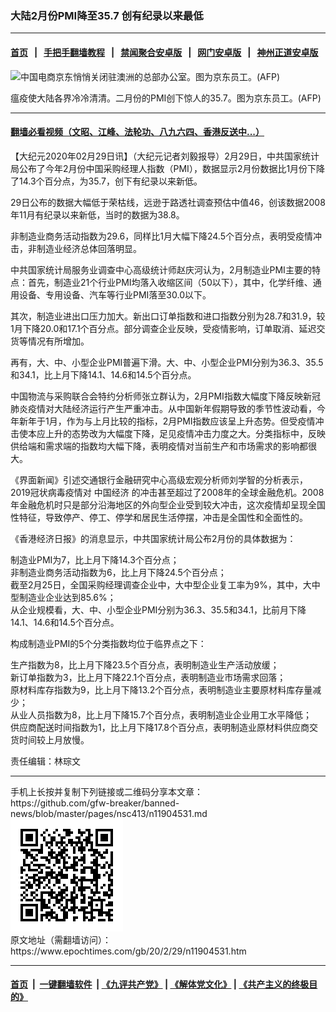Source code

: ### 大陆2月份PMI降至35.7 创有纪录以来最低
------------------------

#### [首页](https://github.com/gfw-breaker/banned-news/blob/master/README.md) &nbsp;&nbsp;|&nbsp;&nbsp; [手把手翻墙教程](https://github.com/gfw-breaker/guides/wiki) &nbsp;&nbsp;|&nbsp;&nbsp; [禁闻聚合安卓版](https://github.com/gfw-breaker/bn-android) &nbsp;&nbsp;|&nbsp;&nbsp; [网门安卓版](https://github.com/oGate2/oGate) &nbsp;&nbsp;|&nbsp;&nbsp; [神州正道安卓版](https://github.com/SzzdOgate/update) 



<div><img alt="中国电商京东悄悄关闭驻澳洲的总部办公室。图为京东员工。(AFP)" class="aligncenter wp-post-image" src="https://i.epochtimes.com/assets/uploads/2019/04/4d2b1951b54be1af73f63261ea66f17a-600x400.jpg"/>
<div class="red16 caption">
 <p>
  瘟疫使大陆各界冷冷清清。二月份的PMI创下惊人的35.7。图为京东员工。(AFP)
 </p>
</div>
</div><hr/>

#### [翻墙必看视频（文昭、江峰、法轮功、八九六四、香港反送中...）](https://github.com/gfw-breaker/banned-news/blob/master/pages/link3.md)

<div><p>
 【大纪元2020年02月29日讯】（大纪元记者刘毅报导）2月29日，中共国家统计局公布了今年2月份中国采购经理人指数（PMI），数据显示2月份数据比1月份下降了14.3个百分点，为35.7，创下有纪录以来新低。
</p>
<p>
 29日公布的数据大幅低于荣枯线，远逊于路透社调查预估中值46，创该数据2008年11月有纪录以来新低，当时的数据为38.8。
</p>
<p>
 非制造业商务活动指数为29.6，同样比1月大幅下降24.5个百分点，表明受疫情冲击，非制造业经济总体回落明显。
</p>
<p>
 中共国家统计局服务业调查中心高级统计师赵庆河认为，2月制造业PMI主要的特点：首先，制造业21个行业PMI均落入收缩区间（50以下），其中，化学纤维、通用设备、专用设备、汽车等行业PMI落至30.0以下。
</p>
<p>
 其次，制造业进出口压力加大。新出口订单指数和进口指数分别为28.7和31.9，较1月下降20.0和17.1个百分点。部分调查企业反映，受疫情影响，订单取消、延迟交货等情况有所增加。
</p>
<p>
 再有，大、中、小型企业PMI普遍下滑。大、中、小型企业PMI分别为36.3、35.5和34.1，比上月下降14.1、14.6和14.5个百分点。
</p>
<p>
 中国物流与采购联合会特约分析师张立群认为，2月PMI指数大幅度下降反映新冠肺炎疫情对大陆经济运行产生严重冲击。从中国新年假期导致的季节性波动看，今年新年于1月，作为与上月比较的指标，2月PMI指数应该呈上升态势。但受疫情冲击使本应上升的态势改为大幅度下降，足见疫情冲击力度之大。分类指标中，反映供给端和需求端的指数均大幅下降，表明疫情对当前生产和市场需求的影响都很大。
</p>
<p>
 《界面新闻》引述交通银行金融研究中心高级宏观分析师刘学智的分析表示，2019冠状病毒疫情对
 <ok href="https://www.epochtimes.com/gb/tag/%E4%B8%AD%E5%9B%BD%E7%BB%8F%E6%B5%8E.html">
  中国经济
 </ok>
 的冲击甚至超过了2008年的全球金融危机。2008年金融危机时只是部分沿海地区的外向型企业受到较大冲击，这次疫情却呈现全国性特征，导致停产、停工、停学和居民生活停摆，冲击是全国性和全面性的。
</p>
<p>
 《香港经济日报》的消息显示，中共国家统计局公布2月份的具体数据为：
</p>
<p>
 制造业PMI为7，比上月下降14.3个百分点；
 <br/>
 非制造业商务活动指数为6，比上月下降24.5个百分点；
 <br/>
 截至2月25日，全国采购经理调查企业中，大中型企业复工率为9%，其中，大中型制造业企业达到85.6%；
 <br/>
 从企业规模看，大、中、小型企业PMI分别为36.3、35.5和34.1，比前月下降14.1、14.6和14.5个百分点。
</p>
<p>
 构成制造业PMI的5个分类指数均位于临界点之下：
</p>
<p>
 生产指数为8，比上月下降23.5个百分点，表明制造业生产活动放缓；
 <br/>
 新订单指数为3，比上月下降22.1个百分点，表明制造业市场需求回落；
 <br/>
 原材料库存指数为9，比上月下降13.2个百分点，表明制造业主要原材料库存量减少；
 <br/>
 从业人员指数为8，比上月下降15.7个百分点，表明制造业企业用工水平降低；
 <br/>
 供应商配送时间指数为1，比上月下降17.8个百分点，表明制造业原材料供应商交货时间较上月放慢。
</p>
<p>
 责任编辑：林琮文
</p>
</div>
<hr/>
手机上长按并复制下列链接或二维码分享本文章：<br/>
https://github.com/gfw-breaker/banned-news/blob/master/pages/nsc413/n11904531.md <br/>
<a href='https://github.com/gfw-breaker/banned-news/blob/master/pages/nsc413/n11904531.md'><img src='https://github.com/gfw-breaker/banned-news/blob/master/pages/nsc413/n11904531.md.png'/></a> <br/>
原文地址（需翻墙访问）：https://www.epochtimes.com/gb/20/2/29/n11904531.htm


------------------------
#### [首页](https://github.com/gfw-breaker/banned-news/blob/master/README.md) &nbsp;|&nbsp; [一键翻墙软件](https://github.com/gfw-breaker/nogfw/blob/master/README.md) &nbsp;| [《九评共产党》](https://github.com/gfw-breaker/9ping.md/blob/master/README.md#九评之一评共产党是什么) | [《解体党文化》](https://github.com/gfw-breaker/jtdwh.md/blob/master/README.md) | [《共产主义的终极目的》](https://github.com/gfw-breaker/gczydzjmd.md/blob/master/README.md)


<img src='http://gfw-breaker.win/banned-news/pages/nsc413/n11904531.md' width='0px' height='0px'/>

◆ ◆ ◆ ◆

What is expected:
Each record above must be returned exactly as written, with its pictures omitted.

Solution to the problem:
Source code

: ### 大陆2月份PMI降至35.7 创有纪录以来最低
------------------------

#### [首页](https://github.com/gfw-breaker/banned-news/blob/master/README.md) &nbsp;&nbsp;|&nbsp;&nbsp; [手把手翻墙教程](https://github.com/gfw-breaker/guides/wiki) &nbsp;&nbsp;|&nbsp;&nbsp; [禁闻聚合安卓版](https://github.com/gfw-breaker/bn-android) &nbsp;&nbsp;|&nbsp;&nbsp; [网门安卓版](https://github.com/oGate2/oGate) &nbsp;&nbsp;|&nbsp;&nbsp; [神州正道安卓版](https://github.com/SzzdOgate/update) 



<div><img alt="中国电商京东悄悄关闭驻澳洲的总部办公室。图为京东员工。(AFP)" class="aligncenter wp-post-image" src="https://i.epochtimes.com/assets/uploads/2019/04/4d2b1951b54be1af73f63261ea66f17a-600x400.jpg"/>
<div class="red16 caption">
 <p>
  瘟疫使大陆各界冷冷清清。二月份的PMI创下惊人的35.7。图为京东员工。(AFP)
 </p>
</div>
</div><hr/>

#### [翻墙必看视频（文昭、江峰、法轮功、八九六四、香港反送中...）](https://github.com/gfw-breaker/banned-news/blob/master/pages/link3.md)

<div><p>
 【大纪元2020年02月29日讯】（大纪元记者刘毅报导）2月29日，中共国家统计局公布了今年2月份中国采购经理人指数（PMI），数据显示2月份数据比1月份下降了14.3个百分点，为35.7，创下有纪录以来新低。
</p>
<p>
 29日公布的数据大幅低于荣枯线，远逊于路透社调查预估中值46，创该数据2008年11月有纪录以来新低，当时的数据为38.8。
</p>
<p>
 非制造业商务活动指数为29.6，同样比1月大幅下降24.5个百分点，表明受疫情冲击，非制造业经济总体回落明显。
</p>
<p>
 中共国家统计局服务业调查中心高级统计师赵庆河认为，2月制造业PMI主要的特点：首先，制造业21个行业PMI均落入收缩区间（50以下），其中，化学纤维、通用设备、专用设备、汽车等行业PMI落至30.0以下。
</p>
<p>
 其次，制造业进出口压力加大。新出口订单指数和进口指数分别为28.7和31.9，较1月下降20.0和17.1个百分点。部分调查企业反映，受疫情影响，订单取消、延迟交货等情况有所增加。
</p>
<p>
 再有，大、中、小型企业PMI普遍下滑。大、中、小型企业PMI分别为36.3、35.5和34.1，比上月下降14.1、14.6和14.5个百分点。
</p>
<p>
 中国物流与采购联合会特约分析师张立群认为，2月PMI指数大幅度下降反映新冠肺炎疫情对大陆经济运行产生严重冲击。从中国新年假期导致的季节性波动看，今年新年于1月，作为与上月比较的指标，2月PMI指数应该呈上升态势。但受疫情冲击使本应上升的态势改为大幅度下降，足见疫情冲击力度之大。分类指标中，反映供给端和需求端的指数均大幅下降，表明疫情对当前生产和市场需求的影响都很大。
</p>
<p>
 《界面新闻》引述交通银行金融研究中心高级宏观分析师刘学智的分析表示，2019冠状病毒疫情对
 <ok href="https://www.epochtimes.com/gb/tag/%E4%B8%AD%E5%9B%BD%E7%BB%8F%E6%B5%8E.html">
  中国经济
 </ok>
 的冲击甚至超过了2008年的全球金融危机。2008年金融危机时只是部分沿海地区的外向型企业受到较大冲击，这次疫情却呈现全国性特征，导致停产、停工、停学和居民生活停摆，冲击是全国性和全面性的。
</p>
<p>
 《香港经济日报》的消息显示，中共国家统计局公布2月份的具体数据为：
</p>
<p>
 制造业PMI为7，比上月下降14.3个百分点；
 <br/>
 非制造业商务活动指数为6，比上月下降24.5个百分点；
 <br/>
 截至2月25日，全国采购经理调查企业中，大中型企业复工率为9%，其中，大中型制造业企业达到85.6%；
 <br/>
 从企业规模看，大、中、小型企业PMI分别为36.3、35.5和34.1，比前月下降14.1、14.6和14.5个百分点。
</p>
<p>
 构成制造业PMI的5个分类指数均位于临界点之下：
</p>
<p>
 生产指数为8，比上月下降23.5个百分点，表明制造业生产活动放缓；
 <br/>
 新订单指数为3，比上月下降22.1个百分点，表明制造业市场需求回落；
 <br/>
 原材料库存指数为9，比上月下降13.2个百分点，表明制造业主要原材料库存量减少；
 <br/>
 从业人员指数为8，比上月下降15.7个百分点，表明制造业企业用工水平降低；
 <br/>
 供应商配送时间指数为1，比上月下降17.8个百分点，表明制造业原材料供应商交货时间较上月放慢。
</p>
<p>
 责任编辑：林琮文
</p>
</div>
<hr/>
手机上长按并复制下列链接或二维码分享本文章：<br/>
https://github.com/gfw-breaker/banned-news/blob/master/pages/nsc413/n11904531.md <br/>
<a href='https://github.com/gfw-breaker/banned-news/blob/master/pages/nsc413/n11904531.md'><img src='https://github.com/gfw-breaker/banned-news/blob/master/pages/nsc413/n11904531.md.png'/></a> <br/>
原文地址（需翻墙访问）：https://www.epochtimes.com/gb/20/2/29/n11904531.htm


------------------------
#### [首页](https://github.com/gfw-breaker/banned-news/blob/master/README.md) &nbsp;|&nbsp; [一键翻墙软件](https://github.com/gfw-breaker/nogfw/blob/master/README.md) &nbsp;| [《九评共产党》](https://github.com/gfw-breaker/9ping.md/blob/master/README.md#九评之一评共产党是什么) | [《解体党文化》](https://github.com/gfw-breaker/jtdwh.md/blob/master/README.md) | [《共产主义的终极目的》](https://github.com/gfw-breaker/gczydzjmd.md/blob/master/README.md)


<img src='http://gfw-breaker.win/banned-news/pages/nsc413/n11904531.md' width='0px' height='0px'/>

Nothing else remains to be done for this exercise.